#### [TO DO]
Begin at the line below that has "description. | [optional] [default to nothing]" and stop after the line that has "started. | [optional] [default to nothing]". Please restate only those lines, word for word.

#### [DATA RECORDS]
....

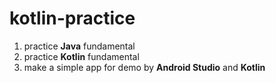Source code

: # kotlin-practice
1. practice **Java** fundamental
2. practice **Kotlin** fundamental
3. make a simple app for demo by **Android Studio** and **Kotlin**
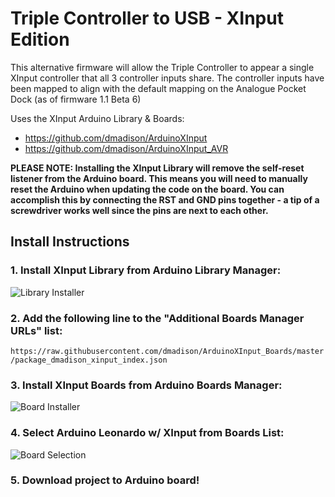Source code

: # Triple Controller to USB - XInput Edition

This alternative firmware will allow the Triple Controller to appear a single XInput controller that all 3 controller inputs share. The controller inputs have been mapped to align with the default mapping on the Analogue Pocket Dock (as of firmware 1.1 Beta 6)

Uses the XInput Arduino Library & Boards:
* https://github.com/dmadison/ArduinoXInput
* https://github.com/dmadison/ArduinoXInput_AVR

**PLEASE NOTE: Installing the XInput Library will remove the self-reset listener from the Arduino board. This means you will need to manually reset the Arduino when updating the code on the board. You can accomplish this by connecting the RST and GND pins together - a tip of a screwdriver works well since the pins are next to each other.**

## Install Instructions

### 1. Install XInput Library from Arduino Library Manager:

![Library Installer](https://user-images.githubusercontent.com/31223405/210913898-79e7c503-dfee-435b-9685-0df4602176fe.png)

### 2. Add the following line to the "Additional Boards Manager URLs" list:

`https://raw.githubusercontent.com/dmadison/ArduinoXInput_Boards/master/package_dmadison_xinput_index.json`

### 3. Install XInput Boards from Arduino Boards Manager:

![Board Installer](https://user-images.githubusercontent.com/31223405/210913897-90a02f39-623b-473a-b531-b47f3c0cb15b.png)

### 4. Select Arduino Leonardo w/ XInput from Boards List:

![Board Selection](https://user-images.githubusercontent.com/31223405/210913895-d7c319d9-86e8-4e33-947e-3fe8e6cf977c.png)

### 5. Download project to Arduino board!
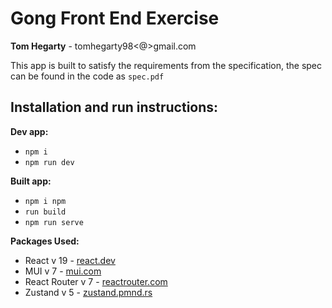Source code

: # Gong Front End Exercise
 **Tom Hegarty**  -  tomhegarty98<@>gmail.com

This app is built to satisfy the requirements from the specification, the spec can be found in the code as `spec.pdf`

## Installation and run instructions:
**Dev app:**
 -   `npm i`
 -   `npm run dev`

**Built app:**
 - `npm i npm`
 - `run build` 
 - `npm run serve`

**Packages Used:**
-   React v 19 - [react.dev](https://react.dev)
-   MUI v 7 - [mui.com](https://mui.com/)
-   React Router v 7 - [reactrouter.com](https://reactrouter.com/)
-   Zustand v 5 - [zustand.pmnd.rs](https://zustand-demo.pmnd.rs/)
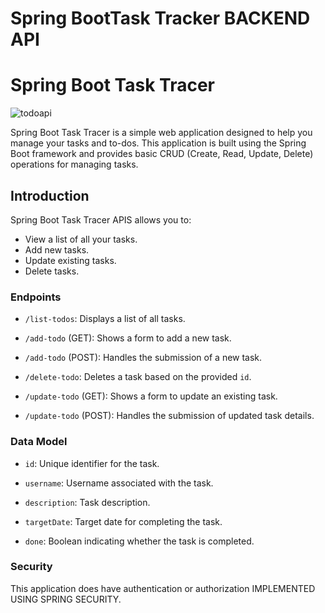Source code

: # Spring BootTask Tracker BACKEND API

# Spring Boot Task Tracer


![todoapi](https://github.com/JoseSagwe/SpringBootTaskTrackerProject/assets/110198843/ed30966d-348e-452a-9207-20980effe1c8)

Spring Boot Task Tracer is a simple web application designed to help you manage your tasks and to-dos. This application is built using the Spring Boot framework and provides basic CRUD (Create, Read, Update, Delete) operations for managing tasks.

## Introduction


Spring Boot Task Tracer APIS allows you to:

- View a list of all your tasks.
- Add new tasks.
- Update existing tasks.
- Delete tasks.

### Endpoints

- `/list-todos`: Displays a list of all tasks.
  
- `/add-todo` (GET): Shows a form to add a new task.
  
- `/add-todo` (POST): Handles the submission of a new task.
  
- `/delete-todo`: Deletes a task based on the provided `id`.
  
- `/update-todo` (GET): Shows a form to update an existing task.
  
- `/update-todo` (POST): Handles the submission of updated task details.
  

### Data Model

- `id`: Unique identifier for the task.

  
- `username`: Username associated with the task.

  
- `description`: Task description.
  
- `targetDate`: Target date for completing the task.

  
- `done`: Boolean indicating whether the task is completed.

  

### Security

This application does have authentication or authorization IMPLEMENTED USING SPRING SECURITY. 
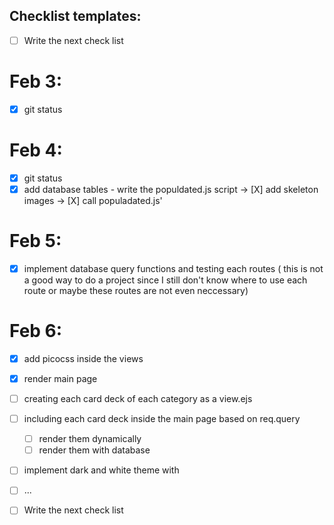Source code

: ## Checklist templates:

- [ ] Write the next check list

# Feb 3:

- [x] git status

# Feb 4:

- [x] git status
- [x] add database tables - write the populdated.js script
      -> [X] add skeleton images
      -> [X] call populadated.js'

# Feb 5:

- [x] implement database query functions and testing each routes ( this is not a good way to do a project since I still don't know where to use each route or maybe these routes are not even neccessary)

# Feb 6:

- [x] add picocss inside the views
- [x] render main page
- [ ] creating each card deck of each category as a view.ejs
- [ ] including each card deck inside the main page based on
      req.query

  - [ ] render them dynamically
  - [ ] render them with database

- [ ] implement dark and white theme with
- [ ] ...
- [ ] Write the next check list
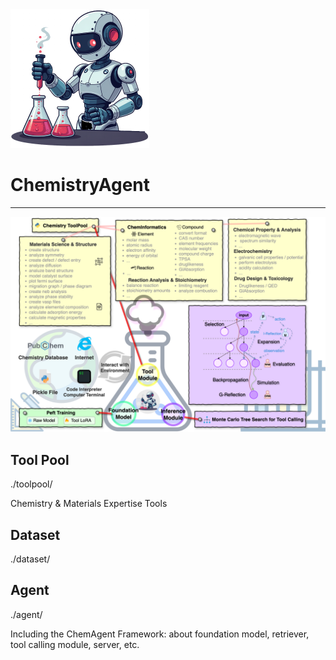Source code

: <img src="asset/logo.png" alt="logo" style="zoom:50%;" />

# ChemistryAgent

---

![ChemAgent](asset/ChemAgent.png)

## Tool Pool

./toolpool/

Chemistry & Materials Expertise Tools

## Dataset

./dataset/

## Agent

./agent/

Including the ChemAgent Framework: about foundation model, retriever, tool calling module, server, etc.

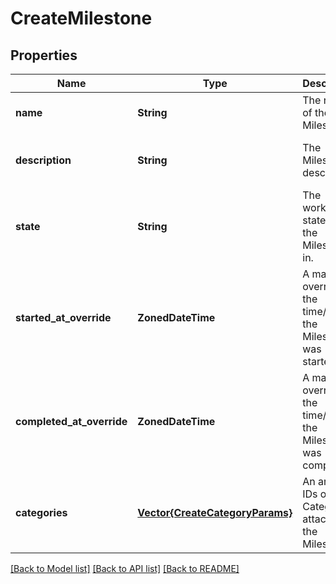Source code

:# CreateMilestone


## Properties
Name | Type | Description | Notes
------------ | ------------- | ------------- | -------------
**name** | **String** | The name of the Milestone. | [default to nothing]
**description** | **String** | The Milestone&#39;s description. | [optional] [default to nothing]
**state** | **String** | The workflow state that the Milestone is in. | [optional] [default to nothing]
**started_at_override** | **ZonedDateTime** | A manual override for the time/date the Milestone was started. | [optional] [default to nothing]
**completed_at_override** | **ZonedDateTime** | A manual override for the time/date the Milestone was completed. | [optional] [default to nothing]
**categories** | [**Vector{CreateCategoryParams}**](CreateCategoryParams.md) | An array of IDs of Categories attached to the Milestone. | [optional] [default to nothing]


[[Back to Model list]](../README.md#models) [[Back to API list]](../README.md#api-endpoints) [[Back to README]](../README.md)


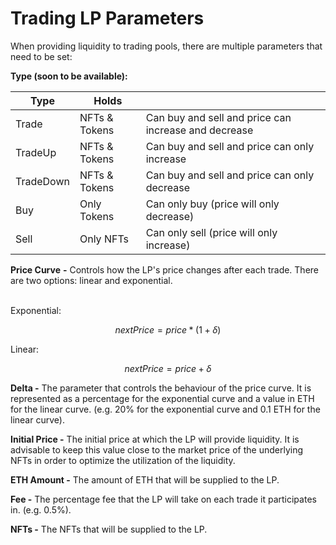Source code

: # Trading LP Parameters

When providing liquidity to trading pools, there are multiple parameters that need to be set:

**Type (soon to be available):**

| Type      | Holds         |                                                      |
| --------- | ------------- | ---------------------------------------------------- |
| Trade     | NFTs & Tokens | Can buy and sell and price can increase and decrease |
| TradeUp   | NFTs & Tokens | Can buy and sell and price can only increase         |
| TradeDown | NFTs & Tokens | Can buy and sell and price can only decrease         |
| Buy       | Only Tokens   | Can only buy (price will only decrease)              |
| Sell      | Only NFTs     | Can only sell (price will only increase)             |

**Price Curve** **-** Controls how the LP's price changes after each trade. There are two options: linear and exponential.

\
Exponential:

$$
nextPrice = price * (1 + \delta)
$$

Linear:

$$
nextPrice = price  + \delta
$$

**Delta -** The parameter that controls the behaviour of the price curve. It is represented as a percentage for the exponential curve and a value in ETH for the linear curve. (e.g. 20% for the exponential curve and 0.1 ETH for the linear curve).

**Initial Price -** The initial price at which the LP will provide liquidity. It is advisable to keep this value close to the market price of the underlying NFTs in order to optimize the utilization of the liquidity.

**ETH Amount -** The amount of ETH that will be supplied to the LP.

**Fee -** The percentage fee that the LP will take on each trade it participates in. (e.g. 0.5%).

**NFTs -** The NFTs that will be supplied to the LP.

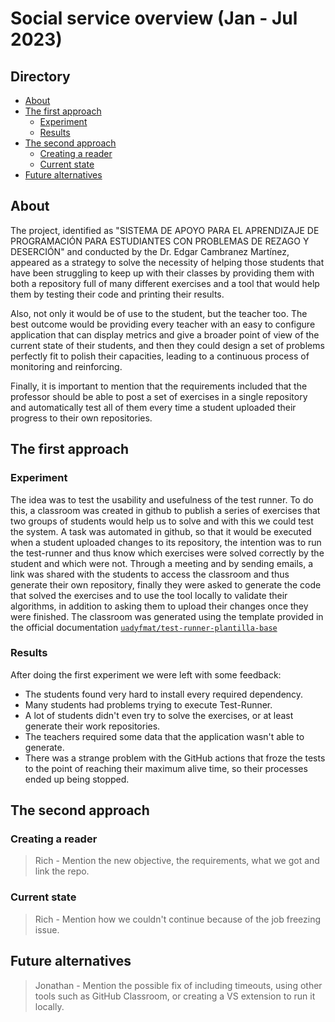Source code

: # Social service overview (Jan - Jul 2023)

## Directory

- [About](#about)
- [The first approach](#the-first-approach)
  - [Experiment](#experiment)
  - [Results](#results)
- [The second approach](#the-second-approach)
  - [Creating a reader](#creating-a-reader)
  - [Current state](#current-state)
- [Future alternatives](#future-alternatives)

## About

The project, identified as "SISTEMA DE APOYO PARA EL APRENDIZAJE DE PROGRAMACIÓN PARA ESTUDIANTES CON PROBLEMAS DE REZAGO Y DESERCIÓN" and conducted by the Dr. Edgar Cambranez Martínez, appeared as a strategy to solve the necessity of helping those students that have been struggling to keep up with their classes by providing them with both a repository full of many different exercises and a tool that would help them by testing their code and printing their results.

Also, not only it would be of use to the student, but the teacher too. The best outcome would be providing every teacher with an easy to configure application that can display metrics and give a broader point of view of the current state of their students, and then they could design a set of problems perfectly fit to polish their capacities, leading to a continuous process of monitoring and reinforcing.

Finally, it is important to mention that the requirements included that the professor should be able to post a set of exercises in a single repository and automatically test all of them every time a student uploaded their progress to their own repositories.

## The first approach

### Experiment

The idea was to test the usability and usefulness of the test runner. To do this, a classroom was created in github to publish a series of exercises that two groups of students would help us to solve and with this we could test the system. A task was automated in github, so that it would be executed when a student uploaded changes to its repository, the intention was to run the test-runner and thus know which exercises were solved correctly by the student and which were not.  Through a meeting and by sending emails, a link was shared with the students to access the classroom and thus generate their own repository, finally they were asked to generate the code that solved the exercises and to use the tool locally to validate their algorithms, in addition to asking them to upload their changes once they were finished.
The classroom was generated using the template provided in the official documentation [`uadyfmat/test-runner-plantilla-base`](https://github.com/uadyfmat/test-runner-plantilla-base)


### Results

After doing the first experiment we were left with some feedback:

- The students found very hard to install every required dependency.
- Many students had problems trying to execute Test-Runner.
- A lot of students didn't even try to solve the exercises, or at least generate their work repositories.
- The teachers required some data that the application wasn't able to generate.
- There was a strange problem with the GitHub actions that froze the tests to the point of reaching their maximum alive time, so their processes ended up being stopped.

## The second approach

### Creating a reader

> Rich - Mention the new objective, the requirements, what we got and link the repo.

### Current state

> Rich - Mention how we couldn't continue because of the job freezing issue.

## Future alternatives

> Jonathan - Mention the possible fix of including timeouts, using other tools such as GitHub Classroom, or creating a VS extension to run it locally.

....

#### [SOLUTION]
**description** | **String** | The Milestone&#39;s description. | [optional] [default to nothing]
**state** | **String** | The workflow state that the Milestone is in. | [optional] [default to nothing]
**started_at_override** | **ZonedDateTime** | A manual override for the time/date the Milestone was started. | [optional] [default to nothing]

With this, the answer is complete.